In February, Verizon and MCI agreed to merge. But in the following weeks, Qwest repeatedly raised its offer, and last week MCI's board declared Qwest's offer of $9.74 billion superior to Verizon's bid of $7.65 billion.

Under the terms of its original merger agreement, Verizon had five days, ending midnight Friday, to make a counteroffer. With that deadline expired, MCI's board of directors now has until midnight Monday to recommend the Qwest deal to its shareholders if no counterproposal is made.

Verizon could increase its offer by that deadline, or it could wait even longer and take a higher bid directly to MCI shareholders. Verizon has already filed the necessary paperwork with the Securities and Exchange Commission and has the right to require MCI to hold a shareholder vote on its deal, even if MCI's board decides to pursue Qwest's offer.

If Verizon decides to walk away from the deal, it could collect $250 million in breakup-related fees.

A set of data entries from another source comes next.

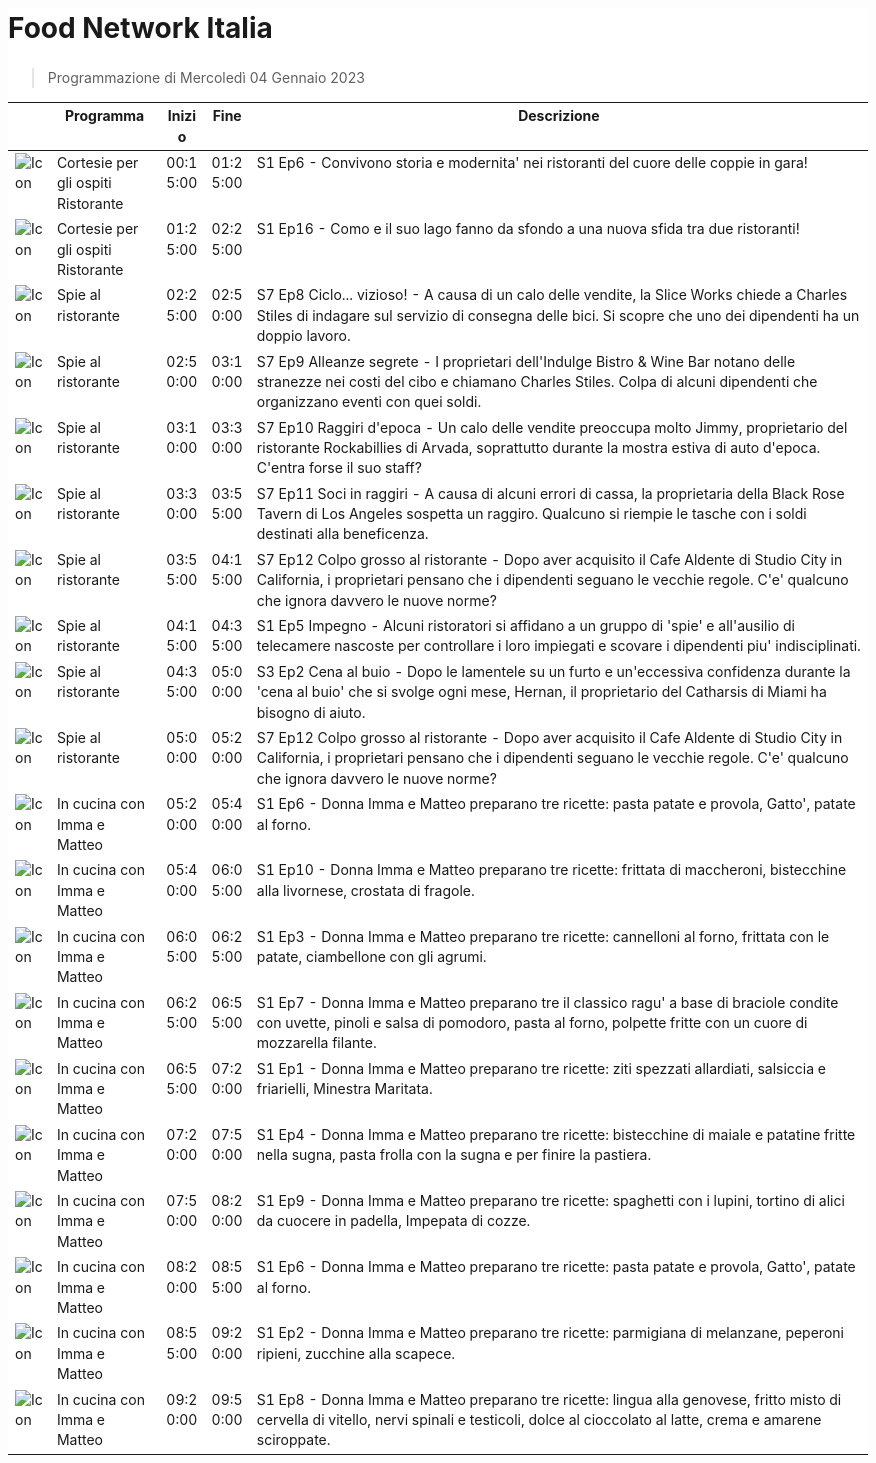 # Food Network Italia
> Programmazione di Mercoledì 04 Gennaio 2023

||Programma|Inizio|Fine|Descrizione|
|---|---|---|---|---|
|![Icon](https://guidatv.sky.it/uuid/970dc9fb-8ea1-42ae-8fa3-df3f58088588/cover?md5ChecksumParam=a92c4c4da8429c876338c016506ed6ea)|Cortesie per gli ospiti Ristorante|00:15:00|01:25:00|S1 Ep6 - Convivono storia e modernita&#039; nei ristoranti del cuore delle coppie in gara!
|![Icon](https://guidatv.sky.it/uuid/15e5541a-ee09-4ccf-b943-ef0cb82d8441/cover?md5ChecksumParam=a92c4c4da8429c876338c016506ed6ea)|Cortesie per gli ospiti Ristorante|01:25:00|02:25:00|S1 Ep16 - Como e il suo lago fanno da sfondo a una nuova sfida tra due ristoranti!
|![Icon](https://guidatv.sky.it/uuid/Documentari_Cover_d89_D1mUI0.png)|Spie al ristorante|02:25:00|02:50:00|S7 Ep8 Ciclo... vizioso! - A causa di un calo delle vendite, la Slice Works chiede a Charles Stiles di indagare sul servizio di consegna delle bici. Si scopre che uno dei dipendenti ha un doppio lavoro.
|![Icon](https://guidatv.sky.it/uuid/Documentari_Cover_d89_D1mUI0.png)|Spie al ristorante|02:50:00|03:10:00|S7 Ep9 Alleanze segrete - I proprietari dell&#039;Indulge Bistro &amp; Wine Bar notano delle stranezze nei costi del cibo e chiamano Charles Stiles. Colpa di alcuni dipendenti che organizzano eventi con quei soldi.
|![Icon](https://guidatv.sky.it/uuid/Documentari_Cover_d89_D1mUI0.png)|Spie al ristorante|03:10:00|03:30:00|S7 Ep10 Raggiri d&#039;epoca - Un calo delle vendite preoccupa molto Jimmy, proprietario del ristorante Rockabillies di Arvada, soprattutto durante la mostra estiva di auto d&#039;epoca. C&#039;entra forse il suo staff?
|![Icon](https://guidatv.sky.it/uuid/Documentari_Cover_d89_D1mUI0.png)|Spie al ristorante|03:30:00|03:55:00|S7 Ep11 Soci in raggiri - A causa di alcuni errori di cassa, la proprietaria della Black Rose Tavern di Los Angeles sospetta un raggiro. Qualcuno si riempie le tasche con i soldi destinati alla beneficenza.
|![Icon](https://guidatv.sky.it/uuid/Documentari_Cover_d89_D1mUI0.png)|Spie al ristorante|03:55:00|04:15:00|S7 Ep12 Colpo grosso al ristorante - Dopo aver acquisito il Cafe Aldente di Studio City in California, i proprietari pensano che i dipendenti seguano le vecchie regole. C&#039;e&#039; qualcuno che ignora davvero le nuove norme?
|![Icon](https://guidatv.sky.it/uuid/Documentari_Cover_d89_D1mUI0.png)|Spie al ristorante|04:15:00|04:35:00|S1 Ep5 Impegno - Alcuni ristoratori si affidano a un gruppo di &#039;spie&#039; e all&#039;ausilio di telecamere nascoste per controllare i loro impiegati e scovare i dipendenti piu&#039; indisciplinati.
|![Icon](https://guidatv.sky.it/uuid/Documentari_Cover_d89_D1mUI0.png)|Spie al ristorante|04:35:00|05:00:00|S3 Ep2 Cena al buio - Dopo le lamentele su un furto e un&#039;eccessiva confidenza durante la &#039;cena al buio&#039; che si svolge ogni mese, Hernan, il proprietario del Catharsis di Miami ha bisogno di aiuto.
|![Icon](https://guidatv.sky.it/uuid/Documentari_Cover_d89_D1mUI0.png)|Spie al ristorante|05:00:00|05:20:00|S7 Ep12 Colpo grosso al ristorante - Dopo aver acquisito il Cafe Aldente di Studio City in California, i proprietari pensano che i dipendenti seguano le vecchie regole. C&#039;e&#039; qualcuno che ignora davvero le nuove norme?
|![Icon](https://guidatv.sky.it/uuid/Documentari_Cover_d89_D1mUI0.png)|In cucina con Imma e Matteo|05:20:00|05:40:00|S1 Ep6 - Donna Imma e Matteo preparano tre ricette: pasta patate e provola, Gatto&#039;, patate al forno.
|![Icon](https://guidatv.sky.it/uuid/Documentari_Cover_d89_D1mUI0.png)|In cucina con Imma e Matteo|05:40:00|06:05:00|S1 Ep10 - Donna Imma e Matteo preparano tre ricette: frittata di maccheroni, bistecchine alla livornese, crostata di fragole.
|![Icon](https://guidatv.sky.it/uuid/Documentari_Cover_d89_D1mUI0.png)|In cucina con Imma e Matteo|06:05:00|06:25:00|S1 Ep3 - Donna Imma e Matteo preparano tre ricette: cannelloni al forno, frittata con le patate, ciambellone con gli agrumi.
|![Icon](https://guidatv.sky.it/uuid/Documentari_Cover_d89_D1mUI0.png)|In cucina con Imma e Matteo|06:25:00|06:55:00|S1 Ep7 - Donna Imma e Matteo preparano tre il classico ragu&#039; a base di braciole condite con uvette, pinoli e salsa di pomodoro, pasta al forno, polpette fritte con un cuore di mozzarella filante.
|![Icon](https://guidatv.sky.it/uuid/Documentari_Cover_d89_D1mUI0.png)|In cucina con Imma e Matteo|06:55:00|07:20:00|S1 Ep1 - Donna Imma e Matteo preparano tre ricette: ziti spezzati allardiati, salsiccia e friarielli, Minestra Maritata.
|![Icon](https://guidatv.sky.it/uuid/Documentari_Cover_d89_D1mUI0.png)|In cucina con Imma e Matteo|07:20:00|07:50:00|S1 Ep4 - Donna Imma e Matteo preparano tre ricette: bistecchine di maiale e patatine fritte nella sugna, pasta frolla con la sugna e per finire la pastiera.
|![Icon](https://guidatv.sky.it/uuid/Documentari_Cover_d89_D1mUI0.png)|In cucina con Imma e Matteo|07:50:00|08:20:00|S1 Ep9 - Donna Imma e Matteo preparano tre ricette: spaghetti con i lupini, tortino di alici da cuocere in padella, Impepata di cozze.
|![Icon](https://guidatv.sky.it/uuid/Documentari_Cover_d89_D1mUI0.png)|In cucina con Imma e Matteo|08:20:00|08:55:00|S1 Ep6 - Donna Imma e Matteo preparano tre ricette: pasta patate e provola, Gatto&#039;, patate al forno.
|![Icon](https://guidatv.sky.it/uuid/Documentari_Cover_d89_D1mUI0.png)|In cucina con Imma e Matteo|08:55:00|09:20:00|S1 Ep2 - Donna Imma e Matteo preparano tre ricette: parmigiana di melanzane, peperoni ripieni, zucchine alla scapece.
|![Icon](https://guidatv.sky.it/uuid/Documentari_Cover_d89_D1mUI0.png)|In cucina con Imma e Matteo|09:20:00|09:50:00|S1 Ep8 - Donna Imma e Matteo preparano tre ricette: lingua alla genovese, fritto misto di cervella di vitello, nervi spinali e testicoli, dolce al cioccolato al latte, crema e amarene sciroppate.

Qwest on Friday said its proxy adviser had determined that holders of more than 50 percent of MCI's shares support Qwest's proposed $30-per-share deal. Moreover, the shareholders would continue to support that deal, even if Verizon raises its bid to $25.72 per share, which is the amount Verizon recently agreed to pay to acquire a 13.4 percent stake in MCI from its largest shareholder, Carlos Slim Helu.